* What to produce
The records follow. Print, word for word, the first line through the "3.391 ±(99.9%) 0.003 ms/op" line.

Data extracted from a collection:
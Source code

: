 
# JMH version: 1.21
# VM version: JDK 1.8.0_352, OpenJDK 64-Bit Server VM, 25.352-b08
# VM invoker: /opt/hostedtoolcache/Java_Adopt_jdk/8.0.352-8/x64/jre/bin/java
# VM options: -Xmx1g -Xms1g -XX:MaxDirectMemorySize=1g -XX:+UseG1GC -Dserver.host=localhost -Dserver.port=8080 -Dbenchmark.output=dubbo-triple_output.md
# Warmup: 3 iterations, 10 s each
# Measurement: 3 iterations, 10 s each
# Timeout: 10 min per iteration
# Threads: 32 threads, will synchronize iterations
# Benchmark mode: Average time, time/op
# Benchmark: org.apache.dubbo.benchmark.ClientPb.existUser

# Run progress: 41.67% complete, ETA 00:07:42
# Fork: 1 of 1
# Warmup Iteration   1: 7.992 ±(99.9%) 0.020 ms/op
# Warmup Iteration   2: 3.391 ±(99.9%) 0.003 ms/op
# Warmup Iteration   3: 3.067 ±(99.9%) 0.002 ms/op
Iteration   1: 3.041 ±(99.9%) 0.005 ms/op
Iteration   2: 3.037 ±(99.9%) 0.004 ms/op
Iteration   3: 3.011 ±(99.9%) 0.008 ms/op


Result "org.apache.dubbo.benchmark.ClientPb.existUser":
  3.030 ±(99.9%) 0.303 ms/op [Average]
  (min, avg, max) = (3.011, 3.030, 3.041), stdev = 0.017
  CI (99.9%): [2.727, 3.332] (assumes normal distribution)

* Solution for this problem
Source code

: 
# JMH version: 1.21
# VM version: JDK 1.8.0_352, OpenJDK 64-Bit Server VM, 25.352-b08
# VM invoker: /opt/hostedtoolcache/Java_Adopt_jdk/8.0.352-8/x64/jre/bin/java
# VM options: -Xmx1g -Xms1g -XX:MaxDirectMemorySize=1g -XX:+UseG1GC -Dserver.host=localhost -Dserver.port=8080 -Dbenchmark.output=dubbo-triple_output.md
# Warmup: 3 iterations, 10 s each
# Measurement: 3 iterations, 10 s each
# Timeout: 10 min per iteration
# Threads: 32 threads, will synchronize iterations
# Benchmark mode: Average time, time/op
# Benchmark: org.apache.dubbo.benchmark.ClientPb.existUser

# Run progress: 41.67% complete, ETA 00:07:42
# Fork: 1 of 1
# Warmup Iteration   1: 7.992 ±(99.9%) 0.020 ms/op
# Warmup Iteration   2: 3.391 ±(99.9%) 0.003 ms/op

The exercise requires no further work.